THE HIDDEN TRUTH BEHIND ANDREA DE BONAIUTO’S SPANISH CHAPEL FRESCOES

The time has come to give Andrea De Bonaiuto his proper place in history as a true Renaissance artist. From the Spanish Chapel of Santa Maria Novella in Florence, Bonaiuto speaks to us as if God had deposited on his brush a form of higher truth inside of three major frescos; that is, truth in the form of a spiritual and polemical challenge that the observer must take to heart in order to decipher what he can identify as the difference between The Church Militant and The Church Triumphant.

Sometimes it is not easy to tell what the subject of a painting is truly about, because what the observer sees may not necessarily be the subject intended by its author. Such is the case with Andrea de Bonaiuto’s frescoes in the Spanish Chapel. Bonaiuto used his brush to expose that by using Aristotle’s method to evangelize, the Dominican Order was, in fact, brutalizing minds with deductive logic and scholasticism rather than elevating those minds with Christian values.

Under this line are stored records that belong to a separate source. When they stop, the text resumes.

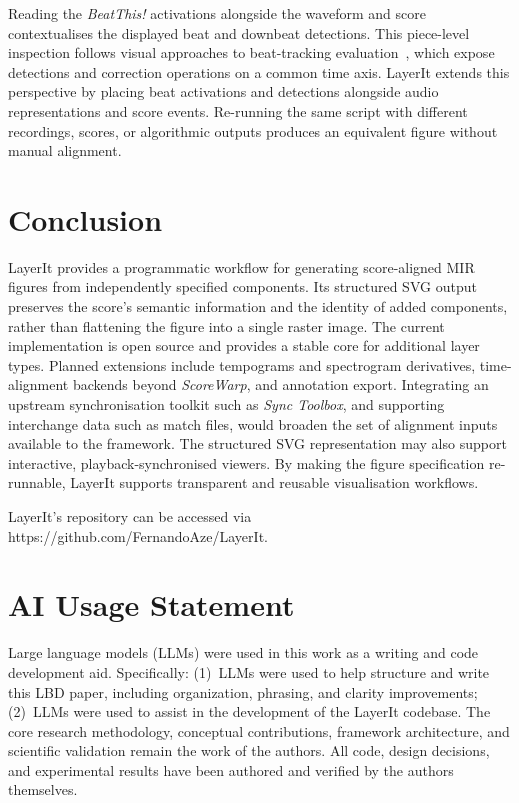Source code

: \documentclass{article}
\begin{document}
Reading the \textit{BeatThis!} activations alongside the waveform and score contextualises the displayed beat and downbeat detections. This piece-level inspection follows visual approaches to beat-tracking evaluation~\cite{pintoShiftIfYouCan2020}, which expose detections and correction operations on a common time axis. LayerIt extends this perspective by placing beat activations and detections alongside audio representations and score events. Re-running the same script with different recordings, scores, or algorithmic outputs produces an equivalent figure without manual alignment.

\section{Conclusion}\label{sec:conclusion}

LayerIt provides a programmatic workflow for generating score-aligned MIR figures from independently specified components. Its structured SVG output preserves the score's semantic information and the identity of added components, rather than flattening the figure into a single raster image. The current implementation is open source and provides a stable core for additional layer types. Planned extensions include tempograms and spectrogram derivatives, time-alignment backends beyond \textit{ScoreWarp}, and annotation export. Integrating an upstream synchronisation toolkit such as \textit{Sync Toolbox}, and supporting interchange data such as match files, would broaden the set of alignment inputs available to the framework. The structured SVG representation may also support interactive, playback-synchronised viewers. By making the figure specification re-runnable, LayerIt supports transparent and reusable visualisation workflows.

LayerIt's repository can be accessed via https://github.com/FernandoAze/LayerIt.

\newpage

\section{AI Usage Statement}

Large language models (LLMs) were used in this work as a writing and code development aid. Specifically: (1)~LLMs were used to help structure and write this LBD paper, including organization, phrasing, and clarity improvements; (2)~LLMs were used to assist in the development of the LayerIt codebase. The core research methodology, conceptual contributions, framework architecture, and scientific validation remain the work of the authors. All code, design decisions, and experimental results have been authored and verified by the authors themselves.


\end{document}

One of Bonaiuto’s most significant contributions to the Renaissance and to the domain of classical artistic composition is to have revealed the false underlying assumptions which caused the Dominican Order to be incapable, under their deductive logic, of accessing the higher truth of the Church Triumphant. The method that Bonaiuto used, therefore, exposes the devastating error of Dominican theology which, to this day, the Catholic Church has not seen fit to recognize.